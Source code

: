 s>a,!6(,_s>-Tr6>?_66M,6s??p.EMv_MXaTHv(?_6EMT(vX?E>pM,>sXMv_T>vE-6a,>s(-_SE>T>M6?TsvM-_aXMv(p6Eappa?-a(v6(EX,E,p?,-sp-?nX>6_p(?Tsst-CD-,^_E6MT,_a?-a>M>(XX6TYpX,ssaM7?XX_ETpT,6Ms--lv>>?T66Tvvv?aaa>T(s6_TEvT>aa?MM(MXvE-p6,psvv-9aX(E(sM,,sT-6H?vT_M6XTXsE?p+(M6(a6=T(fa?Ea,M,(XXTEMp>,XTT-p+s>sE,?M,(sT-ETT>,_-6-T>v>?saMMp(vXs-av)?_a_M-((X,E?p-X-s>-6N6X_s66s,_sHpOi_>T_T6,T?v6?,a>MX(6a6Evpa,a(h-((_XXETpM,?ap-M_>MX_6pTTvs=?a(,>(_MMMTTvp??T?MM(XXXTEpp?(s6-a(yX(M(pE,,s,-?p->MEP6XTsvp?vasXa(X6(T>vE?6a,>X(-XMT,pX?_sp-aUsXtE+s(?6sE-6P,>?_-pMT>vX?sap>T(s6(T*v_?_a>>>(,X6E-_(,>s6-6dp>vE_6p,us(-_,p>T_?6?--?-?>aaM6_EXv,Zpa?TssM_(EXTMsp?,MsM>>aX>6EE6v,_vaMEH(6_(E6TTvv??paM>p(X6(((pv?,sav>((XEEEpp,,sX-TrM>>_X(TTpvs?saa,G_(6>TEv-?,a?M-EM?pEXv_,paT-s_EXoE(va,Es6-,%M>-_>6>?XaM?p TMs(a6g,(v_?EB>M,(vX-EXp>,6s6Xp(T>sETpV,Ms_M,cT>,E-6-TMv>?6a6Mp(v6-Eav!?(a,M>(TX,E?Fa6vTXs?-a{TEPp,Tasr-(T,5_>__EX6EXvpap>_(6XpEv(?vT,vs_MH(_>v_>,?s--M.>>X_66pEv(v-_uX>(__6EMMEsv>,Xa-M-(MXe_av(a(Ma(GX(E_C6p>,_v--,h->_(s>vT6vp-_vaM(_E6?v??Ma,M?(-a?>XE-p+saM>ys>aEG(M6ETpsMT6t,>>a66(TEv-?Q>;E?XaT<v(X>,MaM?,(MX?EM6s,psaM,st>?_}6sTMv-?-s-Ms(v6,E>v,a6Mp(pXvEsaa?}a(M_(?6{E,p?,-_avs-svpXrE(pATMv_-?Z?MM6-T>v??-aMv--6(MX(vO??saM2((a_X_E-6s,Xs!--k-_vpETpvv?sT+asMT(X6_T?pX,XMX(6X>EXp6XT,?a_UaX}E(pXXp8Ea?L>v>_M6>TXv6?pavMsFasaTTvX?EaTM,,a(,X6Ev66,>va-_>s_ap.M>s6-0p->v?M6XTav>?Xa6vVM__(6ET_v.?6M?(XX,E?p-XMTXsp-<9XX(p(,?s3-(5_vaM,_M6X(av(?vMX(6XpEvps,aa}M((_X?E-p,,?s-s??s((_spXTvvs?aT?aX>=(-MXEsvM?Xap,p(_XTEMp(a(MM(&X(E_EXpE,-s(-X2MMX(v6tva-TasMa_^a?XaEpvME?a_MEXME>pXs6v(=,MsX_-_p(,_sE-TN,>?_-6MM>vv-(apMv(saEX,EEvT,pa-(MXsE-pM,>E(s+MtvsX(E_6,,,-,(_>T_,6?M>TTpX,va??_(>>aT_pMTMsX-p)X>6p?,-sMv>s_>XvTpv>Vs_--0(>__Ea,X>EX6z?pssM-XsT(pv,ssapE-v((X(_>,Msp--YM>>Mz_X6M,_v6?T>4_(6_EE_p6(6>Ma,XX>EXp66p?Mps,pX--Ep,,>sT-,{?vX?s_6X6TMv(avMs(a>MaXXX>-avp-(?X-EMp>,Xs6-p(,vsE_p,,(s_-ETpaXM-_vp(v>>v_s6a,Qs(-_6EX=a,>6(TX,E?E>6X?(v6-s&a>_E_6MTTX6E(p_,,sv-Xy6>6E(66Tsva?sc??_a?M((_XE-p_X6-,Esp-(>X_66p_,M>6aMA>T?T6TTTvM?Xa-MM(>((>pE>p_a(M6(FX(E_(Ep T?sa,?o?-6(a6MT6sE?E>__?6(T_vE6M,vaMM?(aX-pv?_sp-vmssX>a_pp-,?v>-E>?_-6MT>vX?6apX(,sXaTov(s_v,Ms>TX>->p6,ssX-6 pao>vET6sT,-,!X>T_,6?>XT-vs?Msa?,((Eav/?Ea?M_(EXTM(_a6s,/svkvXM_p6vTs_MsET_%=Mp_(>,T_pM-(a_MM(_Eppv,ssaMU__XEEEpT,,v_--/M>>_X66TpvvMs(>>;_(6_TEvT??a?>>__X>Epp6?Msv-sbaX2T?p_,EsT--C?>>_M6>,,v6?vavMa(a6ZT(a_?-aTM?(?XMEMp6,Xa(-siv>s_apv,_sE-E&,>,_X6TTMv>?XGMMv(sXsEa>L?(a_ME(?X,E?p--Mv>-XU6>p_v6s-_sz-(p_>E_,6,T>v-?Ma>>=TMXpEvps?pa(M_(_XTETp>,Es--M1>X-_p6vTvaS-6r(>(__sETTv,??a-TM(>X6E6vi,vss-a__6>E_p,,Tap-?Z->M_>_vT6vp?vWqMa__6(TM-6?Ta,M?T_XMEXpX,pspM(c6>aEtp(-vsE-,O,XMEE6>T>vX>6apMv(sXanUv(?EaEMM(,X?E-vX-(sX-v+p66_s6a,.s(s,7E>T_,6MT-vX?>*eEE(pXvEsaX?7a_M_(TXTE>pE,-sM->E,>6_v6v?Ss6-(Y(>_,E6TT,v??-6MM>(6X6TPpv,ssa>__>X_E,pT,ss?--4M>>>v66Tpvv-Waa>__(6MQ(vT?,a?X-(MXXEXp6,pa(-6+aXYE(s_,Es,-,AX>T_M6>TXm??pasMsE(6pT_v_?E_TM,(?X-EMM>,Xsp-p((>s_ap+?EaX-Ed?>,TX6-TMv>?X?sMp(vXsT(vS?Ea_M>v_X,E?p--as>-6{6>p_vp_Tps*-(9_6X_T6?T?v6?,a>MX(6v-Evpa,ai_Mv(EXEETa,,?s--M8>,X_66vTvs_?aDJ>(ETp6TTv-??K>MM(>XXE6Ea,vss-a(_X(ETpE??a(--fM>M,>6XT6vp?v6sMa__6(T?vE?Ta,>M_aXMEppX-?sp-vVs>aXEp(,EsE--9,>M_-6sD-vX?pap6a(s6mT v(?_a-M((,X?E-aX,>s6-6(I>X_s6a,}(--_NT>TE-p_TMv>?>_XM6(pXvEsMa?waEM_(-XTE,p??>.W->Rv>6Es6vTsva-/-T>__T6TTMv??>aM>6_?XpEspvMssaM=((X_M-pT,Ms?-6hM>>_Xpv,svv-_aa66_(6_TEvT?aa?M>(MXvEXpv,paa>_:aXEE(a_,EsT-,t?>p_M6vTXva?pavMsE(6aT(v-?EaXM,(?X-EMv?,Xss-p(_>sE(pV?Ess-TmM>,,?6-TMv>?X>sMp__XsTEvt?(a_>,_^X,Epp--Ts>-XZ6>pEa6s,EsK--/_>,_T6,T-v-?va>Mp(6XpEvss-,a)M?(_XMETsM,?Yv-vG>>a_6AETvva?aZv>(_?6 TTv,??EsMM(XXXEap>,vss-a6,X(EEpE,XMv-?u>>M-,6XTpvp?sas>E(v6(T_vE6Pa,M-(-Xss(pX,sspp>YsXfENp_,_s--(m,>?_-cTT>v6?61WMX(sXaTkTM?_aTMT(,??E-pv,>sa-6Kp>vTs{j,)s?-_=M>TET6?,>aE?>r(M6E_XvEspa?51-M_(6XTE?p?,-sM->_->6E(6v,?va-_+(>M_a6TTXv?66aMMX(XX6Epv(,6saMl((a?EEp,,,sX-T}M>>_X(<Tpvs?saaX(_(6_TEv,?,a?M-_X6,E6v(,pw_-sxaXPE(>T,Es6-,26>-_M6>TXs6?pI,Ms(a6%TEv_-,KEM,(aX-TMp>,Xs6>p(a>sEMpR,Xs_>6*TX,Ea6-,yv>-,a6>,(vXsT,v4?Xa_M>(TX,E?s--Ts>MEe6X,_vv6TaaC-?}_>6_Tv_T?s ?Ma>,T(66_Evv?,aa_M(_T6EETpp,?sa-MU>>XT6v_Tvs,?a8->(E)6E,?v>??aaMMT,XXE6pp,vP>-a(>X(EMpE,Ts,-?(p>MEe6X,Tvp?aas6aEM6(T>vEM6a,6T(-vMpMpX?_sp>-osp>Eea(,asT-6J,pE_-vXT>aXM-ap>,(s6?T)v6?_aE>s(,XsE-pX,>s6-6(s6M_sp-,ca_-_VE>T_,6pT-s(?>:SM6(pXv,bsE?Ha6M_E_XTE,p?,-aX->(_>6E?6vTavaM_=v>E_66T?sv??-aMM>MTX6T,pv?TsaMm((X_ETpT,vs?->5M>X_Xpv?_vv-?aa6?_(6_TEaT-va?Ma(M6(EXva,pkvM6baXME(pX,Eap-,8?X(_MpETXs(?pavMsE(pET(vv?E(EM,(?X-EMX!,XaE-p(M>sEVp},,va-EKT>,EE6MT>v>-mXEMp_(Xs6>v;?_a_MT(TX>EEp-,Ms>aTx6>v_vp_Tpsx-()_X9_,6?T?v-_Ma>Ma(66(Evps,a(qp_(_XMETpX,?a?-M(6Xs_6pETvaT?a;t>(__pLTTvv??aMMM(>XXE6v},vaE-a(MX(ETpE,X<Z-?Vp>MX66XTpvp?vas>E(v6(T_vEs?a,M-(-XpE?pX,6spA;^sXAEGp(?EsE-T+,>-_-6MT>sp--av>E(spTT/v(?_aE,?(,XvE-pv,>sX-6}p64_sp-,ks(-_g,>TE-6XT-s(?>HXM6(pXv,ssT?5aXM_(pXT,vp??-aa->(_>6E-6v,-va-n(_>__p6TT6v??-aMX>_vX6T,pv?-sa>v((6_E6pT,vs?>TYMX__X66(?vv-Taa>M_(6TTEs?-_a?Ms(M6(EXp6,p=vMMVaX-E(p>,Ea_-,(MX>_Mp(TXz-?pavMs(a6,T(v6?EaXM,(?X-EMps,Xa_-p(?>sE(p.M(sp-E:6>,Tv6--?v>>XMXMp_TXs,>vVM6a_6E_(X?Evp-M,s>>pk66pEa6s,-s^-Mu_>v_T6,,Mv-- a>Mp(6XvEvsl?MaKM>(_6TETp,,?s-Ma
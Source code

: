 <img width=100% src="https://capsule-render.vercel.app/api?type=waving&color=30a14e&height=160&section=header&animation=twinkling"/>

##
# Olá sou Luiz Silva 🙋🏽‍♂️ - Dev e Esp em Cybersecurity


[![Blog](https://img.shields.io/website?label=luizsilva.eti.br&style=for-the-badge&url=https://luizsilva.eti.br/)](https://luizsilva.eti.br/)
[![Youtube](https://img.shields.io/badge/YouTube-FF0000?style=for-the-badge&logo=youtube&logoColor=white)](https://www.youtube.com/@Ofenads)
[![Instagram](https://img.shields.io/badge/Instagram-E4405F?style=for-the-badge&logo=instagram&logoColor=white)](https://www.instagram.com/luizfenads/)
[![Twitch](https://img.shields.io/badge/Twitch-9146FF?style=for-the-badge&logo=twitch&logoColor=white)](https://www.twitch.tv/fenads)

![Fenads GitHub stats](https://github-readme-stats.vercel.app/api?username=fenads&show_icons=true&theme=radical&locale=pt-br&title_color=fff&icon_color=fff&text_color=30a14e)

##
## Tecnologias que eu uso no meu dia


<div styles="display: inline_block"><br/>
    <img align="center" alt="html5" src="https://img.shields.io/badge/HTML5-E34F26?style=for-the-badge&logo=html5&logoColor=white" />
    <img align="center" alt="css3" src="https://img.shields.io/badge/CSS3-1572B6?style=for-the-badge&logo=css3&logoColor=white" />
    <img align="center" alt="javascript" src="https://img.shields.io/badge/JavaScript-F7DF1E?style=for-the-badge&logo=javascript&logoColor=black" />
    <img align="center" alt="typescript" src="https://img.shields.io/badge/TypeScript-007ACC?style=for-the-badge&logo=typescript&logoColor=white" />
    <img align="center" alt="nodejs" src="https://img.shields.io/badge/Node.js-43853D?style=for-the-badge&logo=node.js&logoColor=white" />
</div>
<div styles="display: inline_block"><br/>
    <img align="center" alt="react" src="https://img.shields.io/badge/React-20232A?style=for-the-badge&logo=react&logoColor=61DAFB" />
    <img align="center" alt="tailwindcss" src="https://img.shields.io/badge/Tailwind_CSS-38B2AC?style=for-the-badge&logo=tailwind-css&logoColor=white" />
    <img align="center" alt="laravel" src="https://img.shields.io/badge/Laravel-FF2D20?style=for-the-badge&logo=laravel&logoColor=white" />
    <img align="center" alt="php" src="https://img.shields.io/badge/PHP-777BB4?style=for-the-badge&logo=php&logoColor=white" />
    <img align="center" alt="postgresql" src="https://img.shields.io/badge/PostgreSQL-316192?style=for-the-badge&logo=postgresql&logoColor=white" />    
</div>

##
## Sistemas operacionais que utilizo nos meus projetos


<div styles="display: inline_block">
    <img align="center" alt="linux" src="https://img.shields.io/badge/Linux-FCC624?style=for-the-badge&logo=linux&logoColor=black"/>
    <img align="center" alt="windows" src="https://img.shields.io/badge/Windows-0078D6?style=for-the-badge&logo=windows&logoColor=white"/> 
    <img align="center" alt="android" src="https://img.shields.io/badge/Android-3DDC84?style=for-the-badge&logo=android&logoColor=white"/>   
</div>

Work request =
Among the lines of the records above, count those containing the word "vercel", then give the number by itself.

Final answer =
2